Wilson provides a contrary view to the creationist theory, maybe I’m not capturing him correctly – he reiterates throughout the book that religion serves the purpose of making people feel good in a ‘communal way,’ having each other to support and commiserate during difficult times in life, and religion (at its worse), “makes good people do bad things”. While he and I don’t share the same belief, it is always helpful for me to read the opposing view, and in this case Wilson presents multiple times WHY there is no God, and how we evolved from chimpanzees. Wilson, a renowned biologist and author of more than twenty books, is an emeritus professor at Harvard University and has spent years studying various species (even identifying 20+ new species of ants) which leads him to outline a series of arguments that share many of the lessons learned throughout his lifetime.
The book begins with an overview on why we exist, with a great deal of data on the various forms of life including the development of aspects of nature. Wilson puts forth the argument that the sciences and the humanities need to be more jointly combined as they are coming together through new discoveries each day. The book flows from his early work with ants to the differences among homo sapiens and other life forms. Some of the other issues covered in the book include: the social nature of man; how our senses differ greatly from other living species; how we gain our knowledge as homo sapiens; what the worlds outside of earth can teach us; the last chapters focus on instinct, religion, and free will.

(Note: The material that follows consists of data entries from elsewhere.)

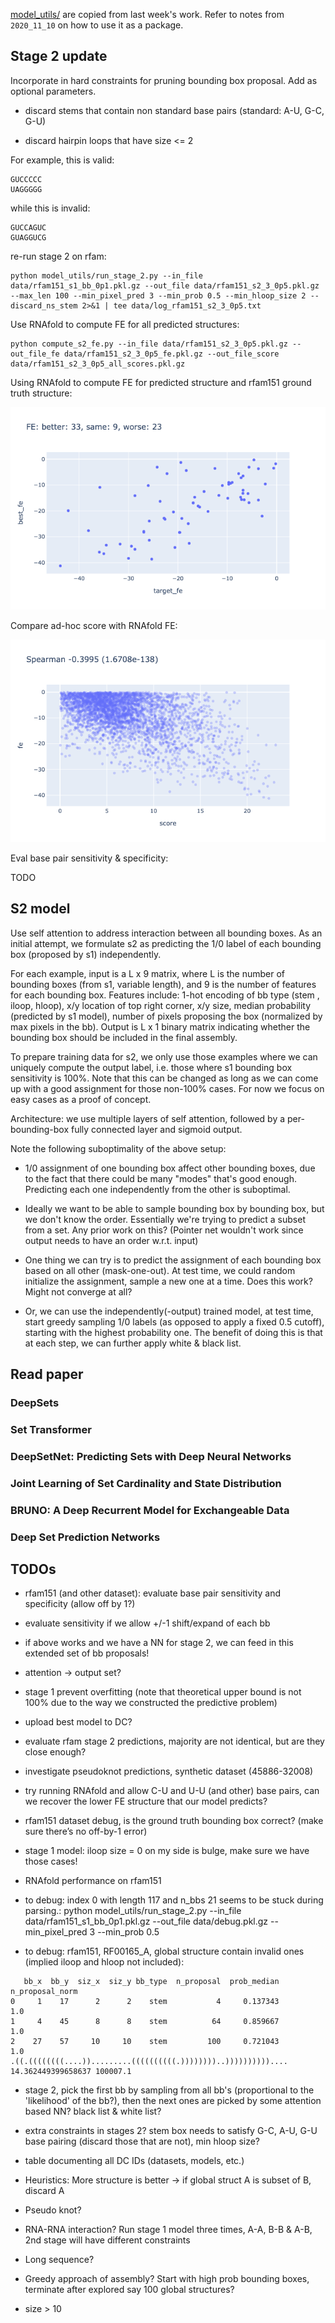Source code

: 
[model_utils/](/model_utils) are copied from last week's work.
Refer to notes from `2020_11_10` on how to use it as a package.

## Stage 2 update

Incorporate in hard constraints for pruning bounding box proposal.
Add as optional parameters.

- discard stems that contain non standard base pairs (standard: A-U, G-C, G-U)

- discard hairpin loops that have size <= 2

For example, this is valid:

```
GUCCCCC
UAGGGGG
```

while this is invalid:

```
GUCCAGUC
GUAGGUCG
```


re-run stage 2 on rfam:

```
python model_utils/run_stage_2.py --in_file data/rfam151_s1_bb_0p1.pkl.gz --out_file data/rfam151_s2_3_0p5.pkl.gz --max_len 100 --min_pixel_pred 3 --min_prob 0.5 --min_hloop_size 2 --discard_ns_stem 2>&1 | tee data/log_rfam151_s2_3_0p5.txt
```


Use RNAfold to compute FE for all predicted structures:

```
python compute_s2_fe.py --in_file data/rfam151_s2_3_0p5.pkl.gz --out_file_fe data/rfam151_s2_3_0p5_fe.pkl.gz --out_file_score data/rfam151_s2_3_0p5_all_scores.pkl.gz
```

Using RNAfold to compute FE for predicted structure and rfam151 ground truth structure:

![plot/rfam151_fe.png](plot/rfam151_fe.png)


Compare ad-hoc score with RNAfold FE:

![plot/rfam151_score.png](plot/rfam151_score.png)


Eval base pair sensitivity & specificity:

TODO

## S2 model

Use self attention to address interaction between all bounding boxes.
As an initial attempt, we formulate s2 as predicting the 1/0 label of each bounding box (proposed by s1)
independently. 

For each example, input is a L x 9 matrix, where L is the number of bounding boxes (from s1, variable length),
and 9 is the number of features for each bounding box.
Features include: 1-hot encoding of bb type (stem , iloop, hloop), x/y location of top right corner,
x/y size, median probability (predicted by s1 model), number of pixels proposing the box (normalized by max pixels in the bb).
Output is L x 1 binary matrix indicating whether the bounding box should be included in the final assembly.

To prepare training data for s2, we only use those examples where we can uniquely compute the output label,
i.e. those where s1 bounding box sensitivity is 100%. Note that this can be changed as long as we can come up with 
a good assignment for those non-100% cases. For now we focus on easy cases as a proof of concept.


Architecture: we use multiple layers of self attention,
followed by a per-bounding-box fully connected layer and sigmoid output.



Note the following suboptimality of the above setup:

- 1/0 assignment of one bounding box affect other bounding boxes, due to the fact that there could be many "modes" that's good enough.
Predicting each one independently from the other is suboptimal.

- Ideally we want to be able to sample bounding box by bounding box, but we don't know the order. Essentially we're trying to predict
a subset from a set. Any prior work on this? (Pointer net wouldn't work since output needs to have an order w.r.t. input)

- One thing we can try is to predict the assignment of each bounding box based on all other (mask-one-out). At test time,
we could random initialize the assignment, sample a new one at a time. Does this work? Might not converge at all?

- Or, we can use the independently(-output) trained model, at test time,
start greedy sampling 1/0 labels (as opposed to apply a fixed 0.5 cutoff), starting with the highest probability one.
The benefit of doing this is that at each step, we can further apply white & black list.


## Read paper

### DeepSets




### Set Transformer


### DeepSetNet: Predicting Sets with Deep Neural Networks

### ﻿Joint Learning of Set Cardinality and State Distribution

### ﻿BRUNO: A Deep Recurrent Model for Exchangeable Data


### Deep Set Prediction Networks




## TODOs

- rfam151 (and other dataset): evaluate base pair sensitivity and specificity (allow off by 1?)

- evaluate sensitivity if we allow +/-1 shift/expand of each bb

- if above works and we have a NN for stage 2, we can feed in this extended set of bb proposals!

- attention -> output set?

- stage 1 prevent overfitting (note that theoretical upper bound is not 100% due to the way we constructed the predictive problem)

- upload best model to DC?

- evaluate rfam stage 2 predictions, majority are not identical, but are they close enough?

- investigate pseudoknot predictions, synthetic dataset (45886-32008)

- try running RNAfold and allow C-U and U-U (and other) base pairs, can we recover the lower FE structure that our model predicts?

- rfam151 dataset debug, is the ground truth bounding box correct? (make sure there’s no off-by-1 error)

- stage 1 model: iloop size = 0 on my side is bulge, make sure we have those cases!

- RNAfold performance on rfam151

- to debug: index 0 with length 117 and n_bbs 21 seems to be stuck during parsing.: python model_utils/run_stage_2.py --in_file data/rfam151_s1_bb_0p1.pkl.gz --out_file data/debug.pkl.gz --min_pixel_pred 3 --min_prob 0.5

- to debug: rfam151, RF00165_A, global structure contain invalid ones (implied iloop and hloop not included):
```
   bb_x  bb_y  siz_x  siz_y bb_type  n_proposal  prob_median  n_proposal_norm
0     1    17      2      2    stem           4     0.137343              1.0
1     4    45      8      8    stem          64     0.859667              1.0
2    27    57     10     10    stem         100     0.721043              1.0
.((.((((((((....)).........((((((((((.))))))))..)))))))))).... 14.362449399658637 100007.1
```

- stage 2, pick the first bb by sampling from all bb's (proportional to the 'likelihood' of the bb?),
then the next ones are picked by some attention based NN? black list & white list?

- extra constraints in stages 2? stem box needs to satisfy G-C, A-U, G-U base pairing (discard those that are not),
min hloop size?

- table documenting all DC IDs (datasets, models, etc.)


- Heuristics: More structure is better -> if global struct A is subset of B, discard A

- Pseudo knot?

- RNA-RNA interaction? Run stage 1 model three times, A-A, B-B & A-B, 2nd stage will have different constraints

- Long sequence?

- Greedy approach of assembly? Start with high prob bounding boxes, terminate after explored say 100 global structures?

- size > 10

Wilson’s book serves as a philosophical treatise on all he has learned in his life, almost a “this is the truth – damnit!” and his last chapter sums up the future, “in the technoscientific age, freedom has acquired a new meaning. Like an adult emerging from childhood. We have a vastly wider range of choices but also a comparably larger number of risks and responsibilities”. Yes we do. Just look around at chemical warfare, an unknown outcome for climate change, religious zealots, and the loss of numerous species of living organisms every year. Is the future bright? Wilson believes humans are the smartest species and CAN fix all, but our complicated natures may make it impossible. While he provides hope, like most scientists, he attempts to map out the “how” in doing so. A brilliant man offering a compelling dissertation (of sorts) in having humans be more thoughtful on the role we play on the evolution of the future. A heavy dense read, but couldn’t put it down.